(Goal of the exercise)
Exactly reproduce each record listed below.
*** Data section Section Begins ***
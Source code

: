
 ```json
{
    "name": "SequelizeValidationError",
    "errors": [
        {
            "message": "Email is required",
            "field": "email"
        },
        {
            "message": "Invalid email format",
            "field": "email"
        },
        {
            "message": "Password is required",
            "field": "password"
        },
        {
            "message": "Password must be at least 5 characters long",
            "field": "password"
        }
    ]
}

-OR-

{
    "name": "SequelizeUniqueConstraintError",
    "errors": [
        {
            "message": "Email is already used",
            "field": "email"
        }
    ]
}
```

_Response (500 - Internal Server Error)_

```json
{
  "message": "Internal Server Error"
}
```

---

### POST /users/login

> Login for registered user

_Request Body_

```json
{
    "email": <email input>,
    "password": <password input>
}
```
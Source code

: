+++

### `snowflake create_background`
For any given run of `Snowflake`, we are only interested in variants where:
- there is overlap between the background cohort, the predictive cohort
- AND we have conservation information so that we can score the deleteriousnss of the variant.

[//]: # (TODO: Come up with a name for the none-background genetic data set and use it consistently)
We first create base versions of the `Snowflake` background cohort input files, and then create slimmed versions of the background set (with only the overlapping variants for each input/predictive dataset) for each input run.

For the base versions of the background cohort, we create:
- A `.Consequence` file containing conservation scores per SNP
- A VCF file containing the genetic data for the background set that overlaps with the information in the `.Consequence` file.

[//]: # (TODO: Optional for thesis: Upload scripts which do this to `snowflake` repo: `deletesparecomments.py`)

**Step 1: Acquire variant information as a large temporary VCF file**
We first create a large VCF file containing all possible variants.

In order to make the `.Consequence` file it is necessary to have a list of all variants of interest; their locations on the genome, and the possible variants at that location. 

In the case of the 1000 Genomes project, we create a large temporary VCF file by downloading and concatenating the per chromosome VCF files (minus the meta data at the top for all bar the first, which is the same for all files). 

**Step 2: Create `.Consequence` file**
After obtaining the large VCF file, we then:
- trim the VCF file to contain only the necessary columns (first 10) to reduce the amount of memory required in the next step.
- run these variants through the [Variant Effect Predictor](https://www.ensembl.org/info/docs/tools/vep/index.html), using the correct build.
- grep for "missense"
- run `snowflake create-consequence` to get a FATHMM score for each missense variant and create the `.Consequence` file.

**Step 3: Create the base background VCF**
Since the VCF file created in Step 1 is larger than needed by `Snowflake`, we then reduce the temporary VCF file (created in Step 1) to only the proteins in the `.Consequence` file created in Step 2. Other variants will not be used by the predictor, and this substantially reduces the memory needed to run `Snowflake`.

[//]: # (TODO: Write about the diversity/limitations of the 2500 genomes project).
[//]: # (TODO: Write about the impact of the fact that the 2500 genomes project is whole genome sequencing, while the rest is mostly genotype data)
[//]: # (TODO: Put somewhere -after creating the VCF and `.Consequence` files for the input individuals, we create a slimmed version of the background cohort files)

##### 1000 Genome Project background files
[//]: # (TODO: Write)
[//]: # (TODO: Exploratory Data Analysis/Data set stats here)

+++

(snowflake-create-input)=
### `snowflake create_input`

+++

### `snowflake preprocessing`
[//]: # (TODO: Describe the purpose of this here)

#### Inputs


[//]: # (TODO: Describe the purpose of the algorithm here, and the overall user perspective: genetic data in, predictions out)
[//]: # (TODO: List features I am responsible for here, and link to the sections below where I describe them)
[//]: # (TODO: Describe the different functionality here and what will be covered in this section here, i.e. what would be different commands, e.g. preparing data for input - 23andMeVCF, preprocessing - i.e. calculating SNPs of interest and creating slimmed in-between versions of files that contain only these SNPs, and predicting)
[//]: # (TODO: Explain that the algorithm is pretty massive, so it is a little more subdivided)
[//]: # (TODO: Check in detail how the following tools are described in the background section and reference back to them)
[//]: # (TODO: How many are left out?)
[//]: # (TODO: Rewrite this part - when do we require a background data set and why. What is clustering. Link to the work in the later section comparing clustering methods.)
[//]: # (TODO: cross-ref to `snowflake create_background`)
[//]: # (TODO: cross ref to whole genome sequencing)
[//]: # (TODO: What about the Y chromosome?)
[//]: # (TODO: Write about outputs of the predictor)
*** Data section Section Ends ***
(Answer to the problem)
Source code

:
 ```json
{
    "name": "SequelizeValidationError",
    "errors": [
        {
            "message": "Email is required",
            "field": "email"
        },
        {
            "message": "Invalid email format",
            "field": "email"
        },
        {
            "message": "Password is required",
            "field": "password"
        },
        {
            "message": "Password must be at least 5 characters long",
            "field": "password"
        }
    ]
}

-OR-

{
    "name": "SequelizeUniqueConstraintError",
    "errors": [
        {
            "message": "Email is already used",
            "field": "email"
        }
    ]
}
```

_Response (500 - Internal Server Error)_

```json
{
  "message": "Internal Server Error"
}
```

---

### POST /users/login

> Login for registered user

_Request Body_

```json
{
    "email": <email input>,
    "password": <password input>
}
```
Source code

:+++

### `snowflake create_background`
For any given run of `Snowflake`, we are only interested in variants where:
- there is overlap between the background cohort, the predictive cohort
- AND we have conservation information so that we can score the deleteriousnss of the variant.

[//]: # (TODO: Come up with a name for the none-background genetic data set and use it consistently)
We first create base versions of the `Snowflake` background cohort input files, and then create slimmed versions of the background set (with only the overlapping variants for each input/predictive dataset) for each input run.

For the base versions of the background cohort, we create:
- A `.Consequence` file containing conservation scores per SNP
- A VCF file containing the genetic data for the background set that overlaps with the information in the `.Consequence` file.

[//]: # (TODO: Optional for thesis: Upload scripts which do this to `snowflake` repo: `deletesparecomments.py`)

**Step 1: Acquire variant information as a large temporary VCF file**
We first create a large VCF file containing all possible variants.

In order to make the `.Consequence` file it is necessary to have a list of all variants of interest; their locations on the genome, and the possible variants at that location. 

In the case of the 1000 Genomes project, we create a large temporary VCF file by downloading and concatenating the per chromosome VCF files (minus the meta data at the top for all bar the first, which is the same for all files). 

**Step 2: Create `.Consequence` file**
After obtaining the large VCF file, we then:
- trim the VCF file to contain only the necessary columns (first 10) to reduce the amount of memory required in the next step.
- run these variants through the [Variant Effect Predictor](https://www.ensembl.org/info/docs/tools/vep/index.html), using the correct build.
- grep for "missense"
- run `snowflake create-consequence` to get a FATHMM score for each missense variant and create the `.Consequence` file.

**Step 3: Create the base background VCF**
Since the VCF file created in Step 1 is larger than needed by `Snowflake`, we then reduce the temporary VCF file (created in Step 1) to only the proteins in the `.Consequence` file created in Step 2. Other variants will not be used by the predictor, and this substantially reduces the memory needed to run `Snowflake`.

[//]: # (TODO: Write about the diversity/limitations of the 2500 genomes project).
[//]: # (TODO: Write about the impact of the fact that the 2500 genomes project is whole genome sequencing, while the rest is mostly genotype data)
[//]: # (TODO: Put somewhere -after creating the VCF and `.Consequence` files for the input individuals, we create a slimmed version of the background cohort files)

##### 1000 Genome Project background files
[//]: # (TODO: Write)
[//]: # (TODO: Exploratory Data Analysis/Data set stats here)

+++

(snowflake-create-input)=
### `snowflake create_input`

+++

### `snowflake preprocessing`
[//]: # (TODO: Describe the purpose of this here)

#### Inputs


[//]: # (TODO: Describe the purpose of the algorithm here, and the overall user perspective: genetic data in, predictions out)
[//]: # (TODO: List features I am responsible for here, and link to the sections below where I describe them)
[//]: # (TODO: Describe the different functionality here and what will be covered in this section here, i.e. what would be different commands, e.g. preparing data for input - 23andMeVCF, preprocessing - i.e. calculating SNPs of interest and creating slimmed in-between versions of files that contain only these SNPs, and predicting)
[//]: # (TODO: Explain that the algorithm is pretty massive, so it is a little more subdivided)
[//]: # (TODO: Check in detail how the following tools are described in the background section and reference back to them)
[//]: # (TODO: How many are left out?)
[//]: # (TODO: Rewrite this part - when do we require a background data set and why. What is clustering. Link to the work in the later section comparing clustering methods.)
[//]: # (TODO: cross-ref to `snowflake create_background`)
[//]: # (TODO: cross ref to whole genome sequencing)
[//]: # (TODO: What about the Y chromosome?)
[//]: # (TODO: Write about outputs of the predictor)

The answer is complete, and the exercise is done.